Çöküşçü karşıtlarına göre, diğer güçler Amerika’nın ekonomik büyümesine 1950’lerden beri yetişecekler; Amerika’nın çöküş ve düşüşü hakkındaki haberler ise her daim abartılmaktadır. Kısa bir süre zarfında gerçekleşmeyecek bu. Ve ABD’nin çöküşü her hâlükarda kaçınılmaz da değildir. Çöküşçülerin geçmişte pek çok defa yaygara kopadıkları, yalancı çoban durumuna düştükleri doğru olabilir. Fakat hikayenin sonunu hatırlayın. Ve musallat olan çöküşçüler, tıpkı şu can sıkıcı hastalık hastaları gibi er ya da geç haklı olduklarını ispatlayabilirler - Florida Key West’teki bir mezar taşında kayıtlı trajik-komik yazıda olduğu gibi “Sana Hasta Olduğumu Söylemiştim.”

Ancak Amerika, Sovyetler Birliği gibi gürültüyle çökmeyecek ise de, bir süreden beri Amerikan gücünün tedrîcen azalması ve uluslararası sistemde Amerikan tekelinin yerini “büyük güç oligopolü’nün” alması söz konusu. ABD, ilerleyen yıllarda 1 Numara olmayacak ve primus inter pares yahut eşitler arasında birinci rolünü oynayacak.

Esasen bu süreç çoktan başlamıştır ve Amerika’nın güçten düştüğünü hisseden bazı hükümetler arasında ABD’nin iki sağlam müttefiği, Japonya ve Türkiye de var; bu ülke liderleri, politikalarına değişen güçler dengesi gerçeklerine göre ayar vermeye çalışıyor ve Pax Amerikana’nın güçten düşmesine yanıt olarak stratejik kuşakları çevreleyip küresel portföylerini çeşitlendiriyorlar.

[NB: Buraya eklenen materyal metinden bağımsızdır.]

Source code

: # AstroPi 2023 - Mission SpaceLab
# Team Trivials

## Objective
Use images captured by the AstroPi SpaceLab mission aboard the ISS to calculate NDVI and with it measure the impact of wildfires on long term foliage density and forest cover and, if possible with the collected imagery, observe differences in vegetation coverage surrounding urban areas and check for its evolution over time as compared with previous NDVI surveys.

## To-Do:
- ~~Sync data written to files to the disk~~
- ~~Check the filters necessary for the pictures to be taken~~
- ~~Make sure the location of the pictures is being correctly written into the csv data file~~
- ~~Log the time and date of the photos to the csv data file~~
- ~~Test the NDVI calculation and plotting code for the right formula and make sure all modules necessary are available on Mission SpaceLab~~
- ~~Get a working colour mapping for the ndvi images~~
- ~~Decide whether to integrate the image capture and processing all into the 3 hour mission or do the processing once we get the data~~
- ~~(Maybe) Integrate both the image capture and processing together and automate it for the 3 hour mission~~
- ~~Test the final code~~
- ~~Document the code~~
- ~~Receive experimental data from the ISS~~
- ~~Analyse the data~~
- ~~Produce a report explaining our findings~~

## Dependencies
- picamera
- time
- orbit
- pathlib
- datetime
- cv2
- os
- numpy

Japonya’da yaklaşık kırk yıl ülkeyi yöneten Liberal Demokrat Parti’nin seçimlerde yaşadığı mağlubiyet ve Yukoi Hatoyama’nın liderliğindeki Japonya Demokratik Partisi’nin ezici seçim zaferi, Japonya politikasında hem barışçıl bir devrimin hem de Tokyo-Washington ilişkilerinde ve Soğuk Savaş’ın başlarında tesis edilen 50 yıllık ikili güvenlik ittifakında bir dönüşümün nişânesidir.

Hem LDP’nin seçimlerdeki hâkimiyeti hem de Japonya’nın ABD ile güvenlik anlaşması, II.Dünya Savaşı sonrasında yaratılan aynı anakronik düzenin ayrılmaz bir parçası olarak görülüyordu; bu düzende, Japonya’nın iktisâdi ve siyasi sistemi LDP, bürokrasi ve büyük şirketlerinden oluşan demir üçgen tarafından kontrol edilirken dış politikası da Amerikan nükleer şemsiyesi karşılığında Japonları Amerika’nın stratejik tâlimatlarına riayet etmeye zorlayan Amerikayla ittifaka dayanmaktaydı.

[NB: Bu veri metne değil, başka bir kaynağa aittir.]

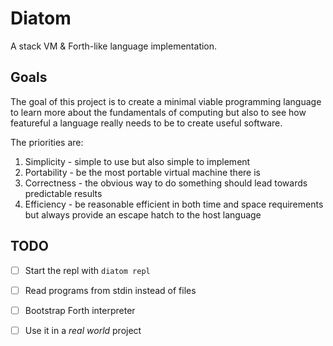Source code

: # Diatom

A stack VM & Forth-like language implementation.

## Goals

The goal of this project is to create a minimal viable programming language to
learn more about the fundamentals of computing but also to see how featureful a
language really needs to be to create useful software.

The priorities are:

1. Simplicity - simple to use but also simple to implement
2. Portability - be the most portable virtual machine there is
3. Correctness - the obvious way to do something should lead towards
                 predictable results
4. Efficiency - be reasonable efficient in both time and space requirements but
                always provide an escape hatch to the host language

## TODO

- [ ] Start the repl with `diatom repl`
- [ ] Read programs from stdin instead of files
- [ ] Bootstrap Forth interpreter
- [ ] Use it in a _real world_ project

Sovyetlerin çöküşüne rağmen ABD-Japonya ittifakı - energizer tavşanına da benzemez değil hani – sürmeye devam etti, etti..etti ve bu esnada her iki taraf yeni tehditlere, Çin ve Kuzey Kore’ye odaklanmaya başladı; statüsko Washington’ın askeri mevcudiyetini muhafaza ederek Kuzeydoğu Asya’daki hegemonyasını kalıcı kılmasına yardım ederken Japonya’nın da Çin’in güçlenen askeri gücüne ve Kuzey Kore’nin nükleer silahlarına karşı Amerikan askeri korumasından kolayca “geçinmesine” izin verdi.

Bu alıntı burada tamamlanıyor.